#### What you need to do
From the entries that follow, reproduce exactly and only the lines from the line with "compute resources |" to the line with "Submit and view feedback for", endpoints included.

____

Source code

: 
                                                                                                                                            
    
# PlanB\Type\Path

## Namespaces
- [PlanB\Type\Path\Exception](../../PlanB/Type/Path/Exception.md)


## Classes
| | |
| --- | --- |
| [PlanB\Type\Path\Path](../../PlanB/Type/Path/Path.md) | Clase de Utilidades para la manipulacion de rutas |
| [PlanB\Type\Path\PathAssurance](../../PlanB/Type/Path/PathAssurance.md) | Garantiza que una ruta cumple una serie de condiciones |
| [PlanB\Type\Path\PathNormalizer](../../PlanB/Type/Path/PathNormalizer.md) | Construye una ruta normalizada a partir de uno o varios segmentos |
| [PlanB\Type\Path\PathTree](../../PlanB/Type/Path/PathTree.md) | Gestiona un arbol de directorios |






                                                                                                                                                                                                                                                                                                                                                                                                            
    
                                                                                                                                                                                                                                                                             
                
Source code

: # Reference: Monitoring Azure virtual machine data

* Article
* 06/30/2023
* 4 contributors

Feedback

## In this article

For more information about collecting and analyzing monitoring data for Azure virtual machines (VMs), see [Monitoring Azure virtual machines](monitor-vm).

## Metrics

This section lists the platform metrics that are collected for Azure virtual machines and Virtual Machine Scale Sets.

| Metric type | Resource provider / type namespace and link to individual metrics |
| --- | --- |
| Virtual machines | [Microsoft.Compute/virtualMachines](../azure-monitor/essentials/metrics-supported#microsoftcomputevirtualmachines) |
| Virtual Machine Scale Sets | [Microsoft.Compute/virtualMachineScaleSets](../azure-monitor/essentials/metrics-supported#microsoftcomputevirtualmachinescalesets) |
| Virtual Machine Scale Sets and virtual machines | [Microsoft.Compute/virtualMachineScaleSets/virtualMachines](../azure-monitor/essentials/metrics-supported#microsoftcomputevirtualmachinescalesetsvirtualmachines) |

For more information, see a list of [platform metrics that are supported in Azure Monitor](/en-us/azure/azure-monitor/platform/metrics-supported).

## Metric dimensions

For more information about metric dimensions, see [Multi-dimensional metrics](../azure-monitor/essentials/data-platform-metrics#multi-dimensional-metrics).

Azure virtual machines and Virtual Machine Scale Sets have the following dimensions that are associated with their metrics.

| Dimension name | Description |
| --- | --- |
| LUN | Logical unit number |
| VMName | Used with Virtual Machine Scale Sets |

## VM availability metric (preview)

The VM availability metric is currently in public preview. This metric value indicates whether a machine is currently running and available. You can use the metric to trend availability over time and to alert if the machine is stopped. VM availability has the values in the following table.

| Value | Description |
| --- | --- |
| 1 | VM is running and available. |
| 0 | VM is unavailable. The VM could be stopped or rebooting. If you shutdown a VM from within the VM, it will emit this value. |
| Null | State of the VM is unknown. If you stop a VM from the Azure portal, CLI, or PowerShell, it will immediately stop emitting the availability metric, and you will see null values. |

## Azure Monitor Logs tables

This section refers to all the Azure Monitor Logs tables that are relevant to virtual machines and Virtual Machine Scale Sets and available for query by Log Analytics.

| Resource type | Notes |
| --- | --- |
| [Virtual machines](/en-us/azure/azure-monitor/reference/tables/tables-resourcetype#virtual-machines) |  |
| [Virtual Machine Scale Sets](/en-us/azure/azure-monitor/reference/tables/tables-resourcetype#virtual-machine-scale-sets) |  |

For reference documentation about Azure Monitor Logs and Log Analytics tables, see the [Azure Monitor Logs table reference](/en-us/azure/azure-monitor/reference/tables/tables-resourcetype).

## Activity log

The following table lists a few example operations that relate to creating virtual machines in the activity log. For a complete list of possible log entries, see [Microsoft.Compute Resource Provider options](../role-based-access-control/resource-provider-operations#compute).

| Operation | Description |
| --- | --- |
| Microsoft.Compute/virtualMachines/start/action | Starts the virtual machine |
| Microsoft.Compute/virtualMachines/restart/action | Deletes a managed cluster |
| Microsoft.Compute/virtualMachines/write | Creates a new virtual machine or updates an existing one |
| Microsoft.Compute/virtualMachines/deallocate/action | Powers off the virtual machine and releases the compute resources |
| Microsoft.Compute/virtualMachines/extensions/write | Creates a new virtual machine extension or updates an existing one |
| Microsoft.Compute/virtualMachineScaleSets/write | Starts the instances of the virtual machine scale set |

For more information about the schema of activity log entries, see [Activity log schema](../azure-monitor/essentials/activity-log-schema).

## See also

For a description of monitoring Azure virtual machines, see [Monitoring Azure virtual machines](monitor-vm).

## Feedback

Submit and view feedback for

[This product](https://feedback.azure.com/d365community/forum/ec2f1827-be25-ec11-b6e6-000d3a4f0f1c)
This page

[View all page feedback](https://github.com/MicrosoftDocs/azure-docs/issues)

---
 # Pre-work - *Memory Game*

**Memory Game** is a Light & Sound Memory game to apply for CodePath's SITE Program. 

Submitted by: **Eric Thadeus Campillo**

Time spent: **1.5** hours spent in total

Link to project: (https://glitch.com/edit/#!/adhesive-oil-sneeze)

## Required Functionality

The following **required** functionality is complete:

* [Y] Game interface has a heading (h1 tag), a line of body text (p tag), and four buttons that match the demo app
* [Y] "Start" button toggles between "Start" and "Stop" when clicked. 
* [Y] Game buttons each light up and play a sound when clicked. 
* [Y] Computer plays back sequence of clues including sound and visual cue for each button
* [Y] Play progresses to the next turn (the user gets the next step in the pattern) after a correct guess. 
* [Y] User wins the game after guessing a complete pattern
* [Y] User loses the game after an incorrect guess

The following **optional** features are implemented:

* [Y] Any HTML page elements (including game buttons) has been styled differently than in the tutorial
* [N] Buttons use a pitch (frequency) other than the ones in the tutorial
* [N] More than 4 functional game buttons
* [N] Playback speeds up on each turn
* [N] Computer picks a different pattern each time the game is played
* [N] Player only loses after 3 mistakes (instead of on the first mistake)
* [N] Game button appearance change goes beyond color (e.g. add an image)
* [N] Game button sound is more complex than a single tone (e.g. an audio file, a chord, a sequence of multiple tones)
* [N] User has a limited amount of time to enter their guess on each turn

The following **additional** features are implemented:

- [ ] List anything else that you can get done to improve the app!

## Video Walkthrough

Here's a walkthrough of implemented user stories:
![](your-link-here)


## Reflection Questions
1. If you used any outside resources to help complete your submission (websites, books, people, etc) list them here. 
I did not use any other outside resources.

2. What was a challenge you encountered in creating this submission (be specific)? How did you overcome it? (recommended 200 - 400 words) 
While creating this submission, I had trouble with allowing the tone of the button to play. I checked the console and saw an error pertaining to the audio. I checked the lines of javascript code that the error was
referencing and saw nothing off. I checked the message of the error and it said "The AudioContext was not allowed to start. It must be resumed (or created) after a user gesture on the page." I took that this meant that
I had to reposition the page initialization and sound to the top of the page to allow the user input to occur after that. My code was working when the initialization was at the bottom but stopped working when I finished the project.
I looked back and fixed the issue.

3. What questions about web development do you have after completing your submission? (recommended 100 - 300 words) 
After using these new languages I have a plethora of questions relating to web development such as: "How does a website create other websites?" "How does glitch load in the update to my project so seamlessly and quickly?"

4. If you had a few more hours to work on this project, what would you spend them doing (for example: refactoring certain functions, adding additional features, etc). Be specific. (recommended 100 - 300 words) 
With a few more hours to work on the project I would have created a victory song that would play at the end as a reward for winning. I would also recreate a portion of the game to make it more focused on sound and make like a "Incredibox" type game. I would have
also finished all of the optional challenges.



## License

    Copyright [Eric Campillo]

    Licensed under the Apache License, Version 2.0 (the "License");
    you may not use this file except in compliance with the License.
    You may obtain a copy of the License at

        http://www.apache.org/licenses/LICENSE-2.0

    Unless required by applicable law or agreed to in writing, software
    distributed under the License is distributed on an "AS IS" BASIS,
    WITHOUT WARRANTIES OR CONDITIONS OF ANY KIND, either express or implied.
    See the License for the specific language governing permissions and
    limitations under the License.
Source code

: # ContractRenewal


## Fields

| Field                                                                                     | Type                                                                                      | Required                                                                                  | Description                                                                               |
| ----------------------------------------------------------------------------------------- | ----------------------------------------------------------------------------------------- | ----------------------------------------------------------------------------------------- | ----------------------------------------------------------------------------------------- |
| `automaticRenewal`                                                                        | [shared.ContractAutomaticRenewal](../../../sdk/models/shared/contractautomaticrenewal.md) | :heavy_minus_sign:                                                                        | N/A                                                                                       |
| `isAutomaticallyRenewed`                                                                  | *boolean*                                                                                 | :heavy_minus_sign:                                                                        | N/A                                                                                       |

____

#### Task answer
| Microsoft.Compute/virtualMachines/deallocate/action | Powers off the virtual machine and releases the compute resources |
| Microsoft.Compute/virtualMachines/extensions/write | Creates a new virtual machine extension or updates an existing one |
| Microsoft.Compute/virtualMachineScaleSets/write | Starts the instances of the virtual machine scale set |

For more information about the schema of activity log entries, see [Activity log schema](../azure-monitor/essentials/activity-log-schema).

## See also

For a description of monitoring Azure virtual machines, see [Monitoring Azure virtual machines](monitor-vm).

## Feedback

Submit and view feedback for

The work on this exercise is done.